Compliance

Compliance Corner: Mauritius, FINMA

Editorial Staff 30 March 2021

Compliance Corner: Mauritius, FINMA

The latest compliance news: regulatory developments, punishments, guidance, permissions and new product and service offerings.

Mauritius
The Financial Services Commission of Mauritius has promised to keep functioning during the lockdown period that has begun on the island.

Further to the Temporary Restrictions of Movement Order made by the Prime Minister under section 3 Quarantine Act 2020, the FSC has deployed its work-from-home protocol and will provide its 'services,' as it calls them, remotely throughout the lockdown period.
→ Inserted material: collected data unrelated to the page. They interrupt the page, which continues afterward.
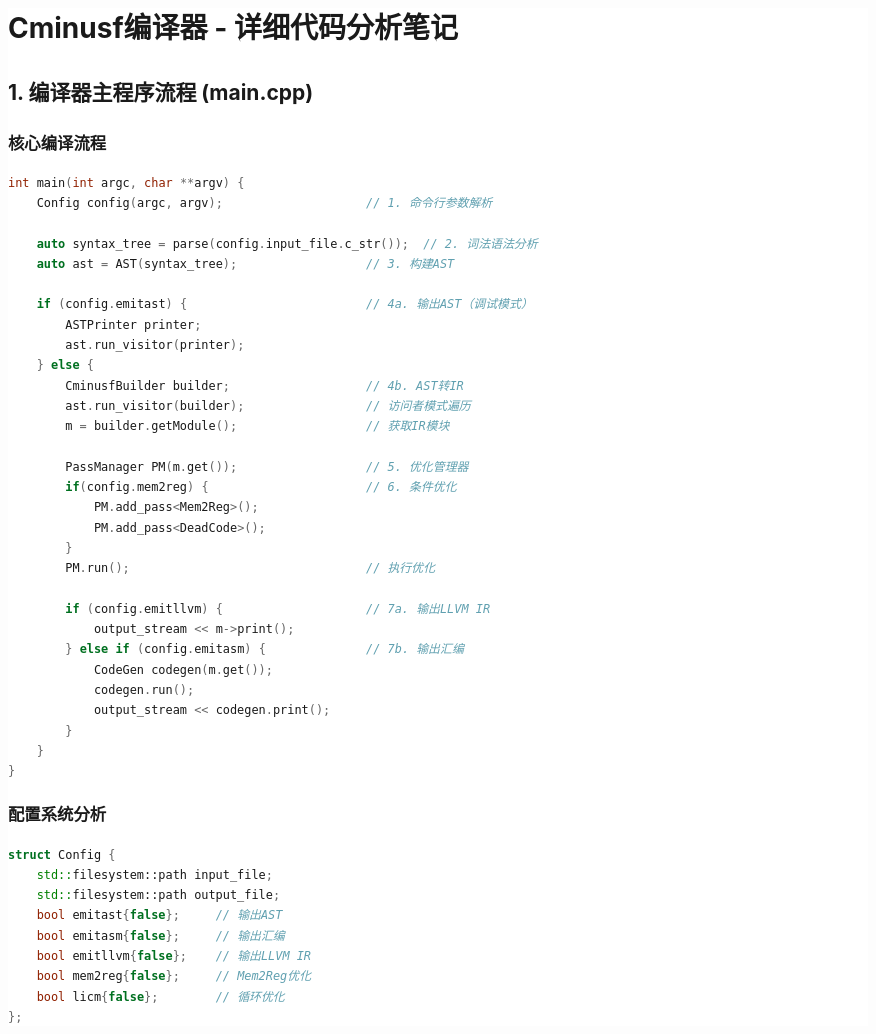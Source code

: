# Cminusf编译器 - 详细代码分析笔记

## 1. 编译器主程序流程 (main.cpp)

### 核心编译流程
```cpp
int main(int argc, char **argv) {
    Config config(argc, argv);                    // 1. 命令行参数解析
    
    auto syntax_tree = parse(config.input_file.c_str());  // 2. 词法语法分析
    auto ast = AST(syntax_tree);                  // 3. 构建AST
    
    if (config.emitast) {                         // 4a. 输出AST（调试模式）
        ASTPrinter printer;
        ast.run_visitor(printer);
    } else {
        CminusfBuilder builder;                   // 4b. AST转IR
        ast.run_visitor(builder);                 // 访问者模式遍历
        m = builder.getModule();                  // 获取IR模块
        
        PassManager PM(m.get());                  // 5. 优化管理器
        if(config.mem2reg) {                      // 6. 条件优化
            PM.add_pass<Mem2Reg>();
            PM.add_pass<DeadCode>();
        }
        PM.run();                                 // 执行优化
        
        if (config.emitllvm) {                    // 7a. 输出LLVM IR
            output_stream << m->print();
        } else if (config.emitasm) {              // 7b. 输出汇编
            CodeGen codegen(m.get());
            codegen.run();
            output_stream << codegen.print();
        }
    }
}
```

### 配置系统分析
```cpp
struct Config {
    std::filesystem::path input_file;
    std::filesystem::path output_file;
    bool emitast{false};     // 输出AST
    bool emitasm{false};     // 输出汇编
    bool emitllvm{false};    // 输出LLVM IR
    bool mem2reg{false};     // Mem2Reg优化
    bool licm{false};        // 循环优化
};
```
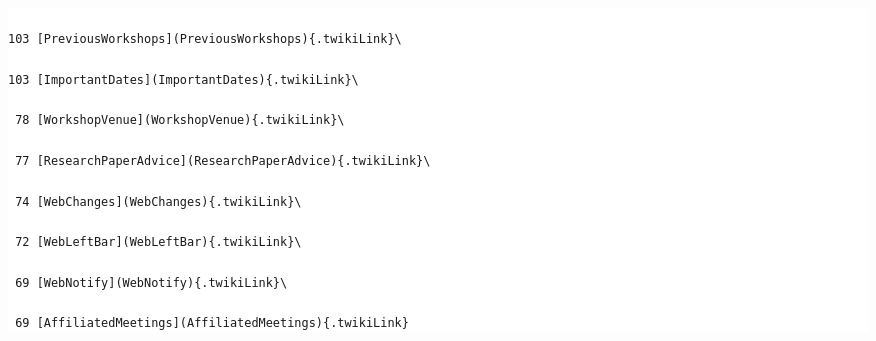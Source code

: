                                                                                                                                                                                                                                                                                                                                                                                                                                                                                                                                      103 [PreviousWorkshops](PreviousWorkshops){.twikiLink}\                                                                                                                                            
                                                                                                                                                                                                                                                                                                                                                                                                                                                                                                                                     103 [ImportantDates](ImportantDates){.twikiLink}\                                                                                                                                                  
                                                                                                                                                                                                                                                                                                                                                                                                                                                                                                                                      78 [WorkshopVenue](WorkshopVenue){.twikiLink}\                                                                                                                                                    
                                                                                                                                                                                                                                                                                                                                                                                                                                                                                                                                      77 [ResearchPaperAdvice](ResearchPaperAdvice){.twikiLink}\                                                                                                                                        
                                                                                                                                                                                                                                                                                                                                                                                                                                                                                                                                      74 [WebChanges](WebChanges){.twikiLink}\                                                                                                                                                          
                                                                                                                                                                                                                                                                                                                                                                                                                                                                                                                                      72 [WebLeftBar](WebLeftBar){.twikiLink}\                                                                                                                                                          
                                                                                                                                                                                                                                                                                                                                                                                                                                                                                                                                      69 [WebNotify](WebNotify){.twikiLink}\                                                                                                                                                            
                                                                                                                                                                                                                                                                                                                                                                                                                                                                                                                                      69 [AffiliatedMeetings](AffiliatedMeetings){.twikiLink}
Earlier this month the regulator promised not to charge administrative penalties for the late filing of audited financial statements/annual reports, quarterly/interim financial statements and financial summaries for various years and quarters, as long as they were sent to it on or before 31 December last year. This, too, was to alleviate the problems that firms were facing because of the coronavirus.

Also earlier this month, the Ministry of Financial Services announced its intention to turn Mauritius into a fintech hub. It is consulting interested parties about strategy, but there are no formal plans as yet.

FINMA
FINMA, the Swiss Financial Market Supervisory Authority, said in its annual report last week that it conducted fewer investigations in 2020 (628) than a year earlier (816) but more enforcement proceedings (33) than in 2019 (30).
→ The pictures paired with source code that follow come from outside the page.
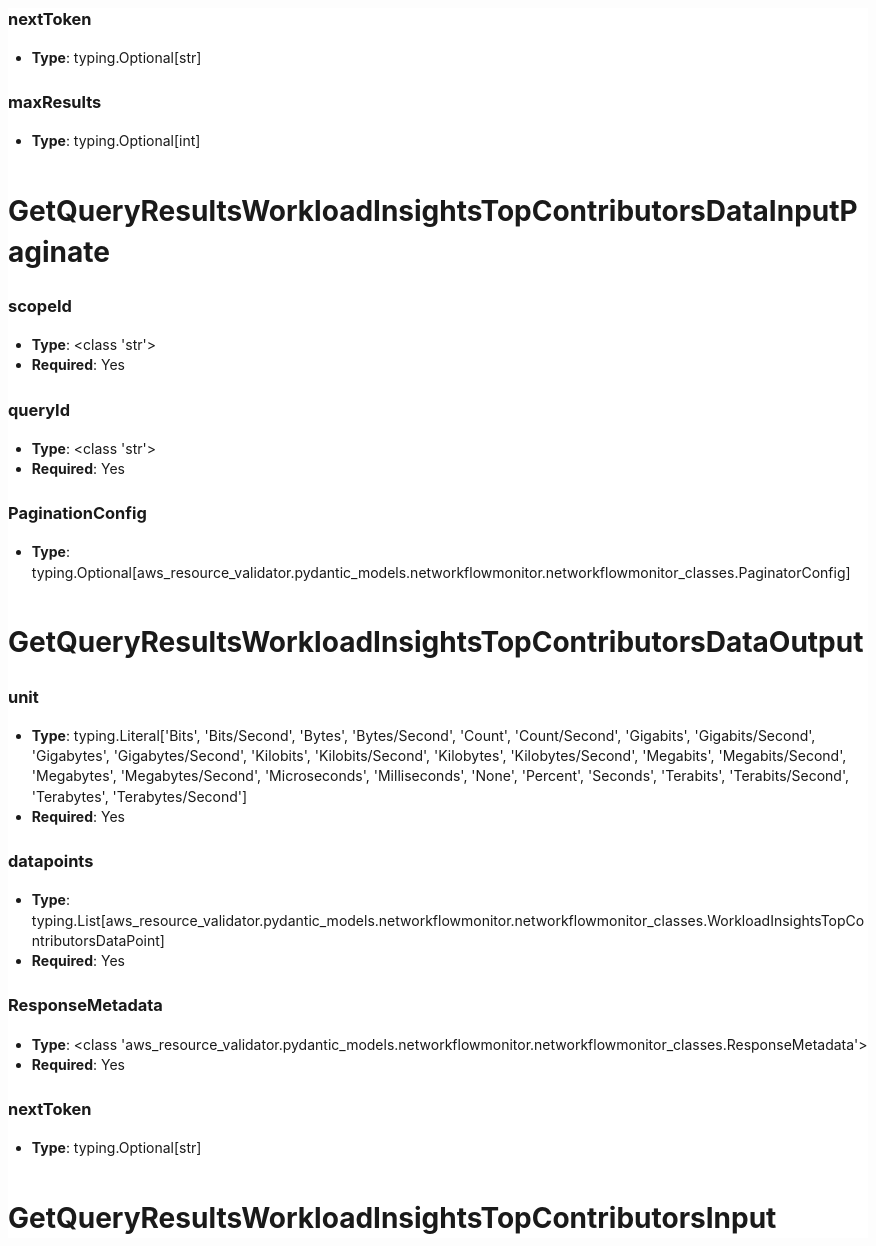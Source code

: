 ### nextToken
- **Type**: typing.Optional[str]

### maxResults
- **Type**: typing.Optional[int]


# GetQueryResultsWorkloadInsightsTopContributorsDataInputPaginate

### scopeId
- **Type**: <class 'str'>
- **Required**: Yes

### queryId
- **Type**: <class 'str'>
- **Required**: Yes

### PaginationConfig
- **Type**: typing.Optional[aws_resource_validator.pydantic_models.networkflowmonitor.networkflowmonitor_classes.PaginatorConfig]


# GetQueryResultsWorkloadInsightsTopContributorsDataOutput

### unit
- **Type**: typing.Literal['Bits', 'Bits/Second', 'Bytes', 'Bytes/Second', 'Count', 'Count/Second', 'Gigabits', 'Gigabits/Second', 'Gigabytes', 'Gigabytes/Second', 'Kilobits', 'Kilobits/Second', 'Kilobytes', 'Kilobytes/Second', 'Megabits', 'Megabits/Second', 'Megabytes', 'Megabytes/Second', 'Microseconds', 'Milliseconds', 'None', 'Percent', 'Seconds', 'Terabits', 'Terabits/Second', 'Terabytes', 'Terabytes/Second']
- **Required**: Yes

### datapoints
- **Type**: typing.List[aws_resource_validator.pydantic_models.networkflowmonitor.networkflowmonitor_classes.WorkloadInsightsTopContributorsDataPoint]
- **Required**: Yes

### ResponseMetadata
- **Type**: <class 'aws_resource_validator.pydantic_models.networkflowmonitor.networkflowmonitor_classes.ResponseMetadata'>
- **Required**: Yes

### nextToken
- **Type**: typing.Optional[str]


# GetQueryResultsWorkloadInsightsTopContributorsInput
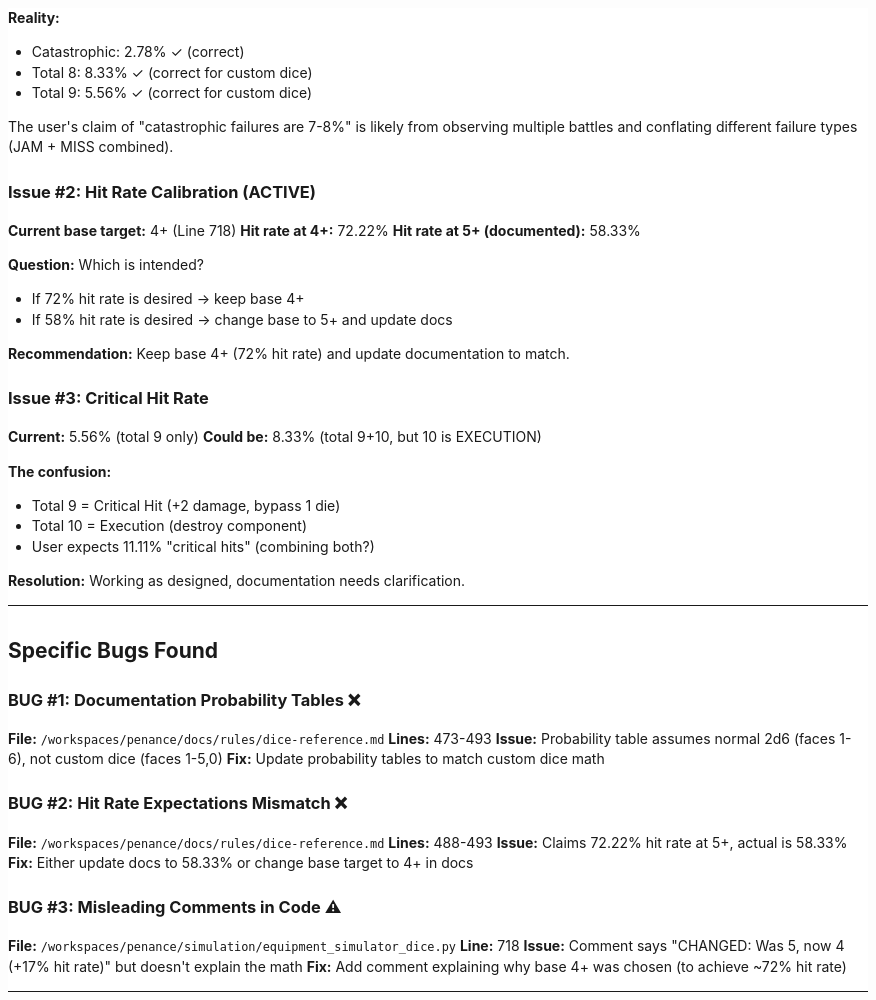 **Reality:**
- Catastrophic: 2.78% ✓ (correct)
- Total 8: 8.33% ✓ (correct for custom dice)
- Total 9: 5.56% ✓ (correct for custom dice)

The user's claim of "catastrophic failures are 7-8%" is likely from observing multiple battles and conflating different failure types (JAM + MISS combined).

### Issue #2: Hit Rate Calibration (ACTIVE)

**Current base target:** 4+ (Line 718)
**Hit rate at 4+:** 72.22%
**Hit rate at 5+ (documented):** 58.33%

**Question:** Which is intended?
- If 72% hit rate is desired → keep base 4+
- If 58% hit rate is desired → change base to 5+ and update docs

**Recommendation:** Keep base 4+ (72% hit rate) and update documentation to match.

### Issue #3: Critical Hit Rate

**Current:** 5.56% (total 9 only)
**Could be:** 8.33% (total 9+10, but 10 is EXECUTION)

**The confusion:**
- Total 9 = Critical Hit (+2 damage, bypass 1 die)
- Total 10 = Execution (destroy component)
- User expects 11.11% "critical hits" (combining both?)

**Resolution:** Working as designed, documentation needs clarification.

---

## Specific Bugs Found

### BUG #1: Documentation Probability Tables ❌
**File:** `/workspaces/penance/docs/rules/dice-reference.md`
**Lines:** 473-493
**Issue:** Probability table assumes normal 2d6 (faces 1-6), not custom dice (faces 1-5,0)
**Fix:** Update probability tables to match custom dice math

### BUG #2: Hit Rate Expectations Mismatch ❌
**File:** `/workspaces/penance/docs/rules/dice-reference.md`
**Lines:** 488-493
**Issue:** Claims 72.22% hit rate at 5+, actual is 58.33%
**Fix:** Either update docs to 58.33% or change base target to 4+ in docs

### BUG #3: Misleading Comments in Code ⚠️
**File:** `/workspaces/penance/simulation/equipment_simulator_dice.py`
**Line:** 718
**Issue:** Comment says "CHANGED: Was 5, now 4 (+17% hit rate)" but doesn't explain the math
**Fix:** Add comment explaining why base 4+ was chosen (to achieve ~72% hit rate)

---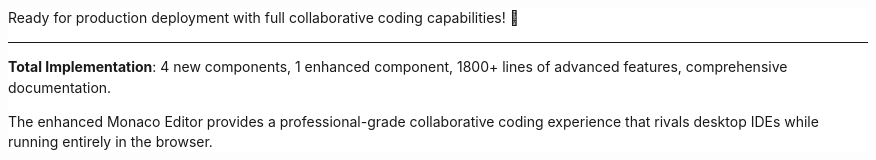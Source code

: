 Ready for production deployment with full collaborative coding capabilities! 🚀

---

**Total Implementation**: 4 new components, 1 enhanced component, 1800+ lines of advanced features, comprehensive documentation.

The enhanced Monaco Editor provides a professional-grade collaborative coding experience that rivals desktop IDEs while running entirely in the browser.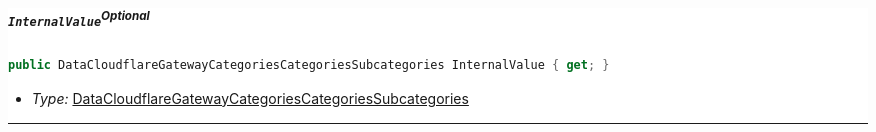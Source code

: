 ##### `InternalValue`<sup>Optional</sup> <a name="InternalValue" id="@cdktf/provider-cloudflare.dataCloudflareGatewayCategories.DataCloudflareGatewayCategoriesCategoriesSubcategoriesOutputReference.property.internalValue"></a>

```csharp
public DataCloudflareGatewayCategoriesCategoriesSubcategories InternalValue { get; }
```

- *Type:* <a href="#@cdktf/provider-cloudflare.dataCloudflareGatewayCategories.DataCloudflareGatewayCategoriesCategoriesSubcategories">DataCloudflareGatewayCategoriesCategoriesSubcategories</a>

---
Its costs also rose as the regulator geared up for a new regulatory regime for external asset managers in Switzerland.

The watchdog said it dealt with a number of complex anti-money laundering cases with an international dimension last year. For example, it issued and published a ruling against Julius Baer and Banca Credinvest, each related to business relationships in the environment of Petróleos de Venezuela SA (PDVSA). 
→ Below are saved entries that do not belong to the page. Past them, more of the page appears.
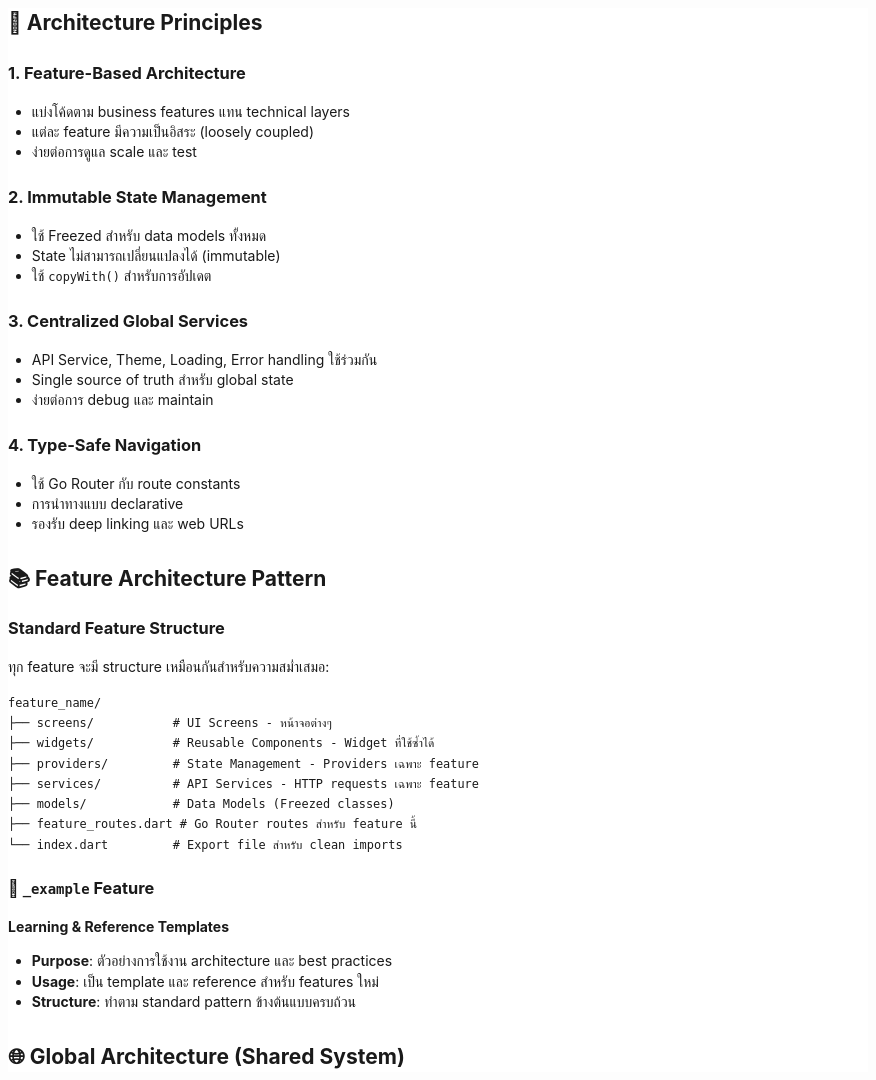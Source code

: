 ## 🎯 Architecture Principles

### 1. **Feature-Based Architecture**

- แบ่งโค้ดตาม business features แทน technical layers
- แต่ละ feature มีความเป็นอิสระ (loosely coupled)
- ง่ายต่อการดูแล scale และ test

### 2. **Immutable State Management**

- ใช้ Freezed สำหรับ data models ทั้งหมด
- State ไม่สามารถเปลี่ยนแปลงได้ (immutable)
- ใช้ `copyWith()` สำหรับการอัปเดต

### 3. **Centralized Global Services**

- API Service, Theme, Loading, Error handling ใช้ร่วมกัน
- Single source of truth สำหรับ global state
- ง่ายต่อการ debug และ maintain

### 4. **Type-Safe Navigation**

- ใช้ Go Router กับ route constants
- การนำทางแบบ declarative
- รองรับ deep linking และ web URLs

## 📚 Feature Architecture Pattern

### Standard Feature Structure

ทุก feature จะมี structure เหมือนกันสำหรับความสม่ำเสมอ:

```
feature_name/
├── screens/           # UI Screens - หน้าจอต่างๆ
├── widgets/           # Reusable Components - Widget ที่ใช้ซ้ำได้
├── providers/         # State Management - Providers เฉพาะ feature
├── services/          # API Services - HTTP requests เฉพาะ feature
├── models/            # Data Models (Freezed classes)
├── feature_routes.dart # Go Router routes สำหรับ feature นี้
└── index.dart         # Export file สำหรับ clean imports
```

### 🎯 `_example` Feature

**Learning & Reference Templates**

- **Purpose**: ตัวอย่างการใช้งาน architecture และ best practices
- **Usage**: เป็น template และ reference สำหรับ features ใหม่
- **Structure**: ทำตาม standard pattern ข้างต้นแบบครบถ้วน

## 🌐 Global Architecture (Shared System)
In the years 2016 to 2019, FINMA conducted more than 20 cases against institutes and responsible managers in connection with corruption cases such as Malaysia’s 1MDB, South American energy group Petrobras and FIFA, the international soccer organisation.

FINMA said its costs rose slightly in 2020, although they had been largely stable for several years before that. At SFr125 million ($133.2 million), operating costs rose by SFr3.4 million above the previous year's figure. The regulator’s workload and costs rose over its new work around overseeing external asset managers and other entities under the FinSA and FinIA rules.

The number of full-time positions in the agency averaged 501 in 2020 from 489 a year before.